*** Opening of Supplied material ***

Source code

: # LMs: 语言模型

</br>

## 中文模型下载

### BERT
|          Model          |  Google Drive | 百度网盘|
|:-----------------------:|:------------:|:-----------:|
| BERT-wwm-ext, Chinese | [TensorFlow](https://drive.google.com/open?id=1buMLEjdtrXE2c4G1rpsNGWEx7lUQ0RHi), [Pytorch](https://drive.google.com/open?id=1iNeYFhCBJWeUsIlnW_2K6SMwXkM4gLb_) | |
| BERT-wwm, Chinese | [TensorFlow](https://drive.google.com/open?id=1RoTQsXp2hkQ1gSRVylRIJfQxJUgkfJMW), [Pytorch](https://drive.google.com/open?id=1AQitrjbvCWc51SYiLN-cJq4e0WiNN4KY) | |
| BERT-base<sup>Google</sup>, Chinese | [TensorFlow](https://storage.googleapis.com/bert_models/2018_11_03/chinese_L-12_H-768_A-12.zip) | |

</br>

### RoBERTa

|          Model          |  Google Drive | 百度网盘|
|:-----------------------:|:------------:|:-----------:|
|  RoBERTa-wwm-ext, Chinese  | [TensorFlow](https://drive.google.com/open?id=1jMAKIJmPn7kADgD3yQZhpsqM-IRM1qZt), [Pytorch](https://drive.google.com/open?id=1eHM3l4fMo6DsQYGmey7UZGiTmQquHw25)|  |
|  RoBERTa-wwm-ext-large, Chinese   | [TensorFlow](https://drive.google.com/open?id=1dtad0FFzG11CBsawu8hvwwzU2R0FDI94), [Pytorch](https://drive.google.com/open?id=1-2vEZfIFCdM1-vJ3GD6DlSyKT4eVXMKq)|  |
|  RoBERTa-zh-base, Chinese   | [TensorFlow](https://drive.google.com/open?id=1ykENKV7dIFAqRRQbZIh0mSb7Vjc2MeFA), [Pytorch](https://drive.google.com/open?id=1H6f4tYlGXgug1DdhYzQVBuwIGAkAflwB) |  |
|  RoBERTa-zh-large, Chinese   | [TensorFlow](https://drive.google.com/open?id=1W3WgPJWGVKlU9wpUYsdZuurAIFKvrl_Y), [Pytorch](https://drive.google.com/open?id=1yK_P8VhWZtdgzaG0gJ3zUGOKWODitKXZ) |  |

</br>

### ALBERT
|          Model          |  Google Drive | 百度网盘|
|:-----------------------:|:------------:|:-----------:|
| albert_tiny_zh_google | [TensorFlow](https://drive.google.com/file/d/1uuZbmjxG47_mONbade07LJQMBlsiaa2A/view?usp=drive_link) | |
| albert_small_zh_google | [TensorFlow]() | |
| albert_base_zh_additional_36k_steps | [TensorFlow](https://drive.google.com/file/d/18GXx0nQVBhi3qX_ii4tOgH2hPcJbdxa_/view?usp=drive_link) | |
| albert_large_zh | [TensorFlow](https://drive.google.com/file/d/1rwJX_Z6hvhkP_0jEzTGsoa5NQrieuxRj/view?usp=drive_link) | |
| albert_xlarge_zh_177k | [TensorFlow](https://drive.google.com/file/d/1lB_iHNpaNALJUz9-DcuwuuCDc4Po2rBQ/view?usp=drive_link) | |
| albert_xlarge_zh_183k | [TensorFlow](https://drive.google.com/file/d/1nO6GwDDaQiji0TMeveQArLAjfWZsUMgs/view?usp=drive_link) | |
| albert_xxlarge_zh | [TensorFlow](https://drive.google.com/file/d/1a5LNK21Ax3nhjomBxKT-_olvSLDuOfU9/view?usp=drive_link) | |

*** Close of Supplied material ***

● Task requirements:
Each line above must be reproduced exactly.

● Answer to this exercise:
Source code

: # LMs: 语言模型

</br>

## 中文模型下载

### BERT
|          Model          |  Google Drive | 百度网盘|
|:-----------------------:|:------------:|:-----------:|
| BERT-wwm-ext, Chinese | [TensorFlow](https://drive.google.com/open?id=1buMLEjdtrXE2c4G1rpsNGWEx7lUQ0RHi), [Pytorch](https://drive.google.com/open?id=1iNeYFhCBJWeUsIlnW_2K6SMwXkM4gLb_) | |
| BERT-wwm, Chinese | [TensorFlow](https://drive.google.com/open?id=1RoTQsXp2hkQ1gSRVylRIJfQxJUgkfJMW), [Pytorch](https://drive.google.com/open?id=1AQitrjbvCWc51SYiLN-cJq4e0WiNN4KY) | |
| BERT-base<sup>Google</sup>, Chinese | [TensorFlow](https://storage.googleapis.com/bert_models/2018_11_03/chinese_L-12_H-768_A-12.zip) | |

</br>

### RoBERTa

|          Model          |  Google Drive | 百度网盘|
|:-----------------------:|:------------:|:-----------:|
|  RoBERTa-wwm-ext, Chinese  | [TensorFlow](https://drive.google.com/open?id=1jMAKIJmPn7kADgD3yQZhpsqM-IRM1qZt), [Pytorch](https://drive.google.com/open?id=1eHM3l4fMo6DsQYGmey7UZGiTmQquHw25)|  |
|  RoBERTa-wwm-ext-large, Chinese   | [TensorFlow](https://drive.google.com/open?id=1dtad0FFzG11CBsawu8hvwwzU2R0FDI94), [Pytorch](https://drive.google.com/open?id=1-2vEZfIFCdM1-vJ3GD6DlSyKT4eVXMKq)|  |
|  RoBERTa-zh-base, Chinese   | [TensorFlow](https://drive.google.com/open?id=1ykENKV7dIFAqRRQbZIh0mSb7Vjc2MeFA), [Pytorch](https://drive.google.com/open?id=1H6f4tYlGXgug1DdhYzQVBuwIGAkAflwB) |  |
|  RoBERTa-zh-large, Chinese   | [TensorFlow](https://drive.google.com/open?id=1W3WgPJWGVKlU9wpUYsdZuurAIFKvrl_Y), [Pytorch](https://drive.google.com/open?id=1yK_P8VhWZtdgzaG0gJ3zUGOKWODitKXZ) |  |

</br>

### ALBERT
|          Model          |  Google Drive | 百度网盘|
|:-----------------------:|:------------:|:-----------:|
| albert_tiny_zh_google | [TensorFlow](https://drive.google.com/file/d/1uuZbmjxG47_mONbade07LJQMBlsiaa2A/view?usp=drive_link) | |
| albert_small_zh_google | [TensorFlow]() | |
| albert_base_zh_additional_36k_steps | [TensorFlow](https://drive.google.com/file/d/18GXx0nQVBhi3qX_ii4tOgH2hPcJbdxa_/view?usp=drive_link) | |
| albert_large_zh | [TensorFlow](https://drive.google.com/file/d/1rwJX_Z6hvhkP_0jEzTGsoa5NQrieuxRj/view?usp=drive_link) | |
| albert_xlarge_zh_177k | [TensorFlow](https://drive.google.com/file/d/1lB_iHNpaNALJUz9-DcuwuuCDc4Po2rBQ/view?usp=drive_link) | |
| albert_xlarge_zh_183k | [TensorFlow](https://drive.google.com/file/d/1nO6GwDDaQiji0TMeveQArLAjfWZsUMgs/view?usp=drive_link) | |
| albert_xxlarge_zh | [TensorFlow](https://drive.google.com/file/d/1a5LNK21Ax3nhjomBxKT-_olvSLDuOfU9/view?usp=drive_link) | |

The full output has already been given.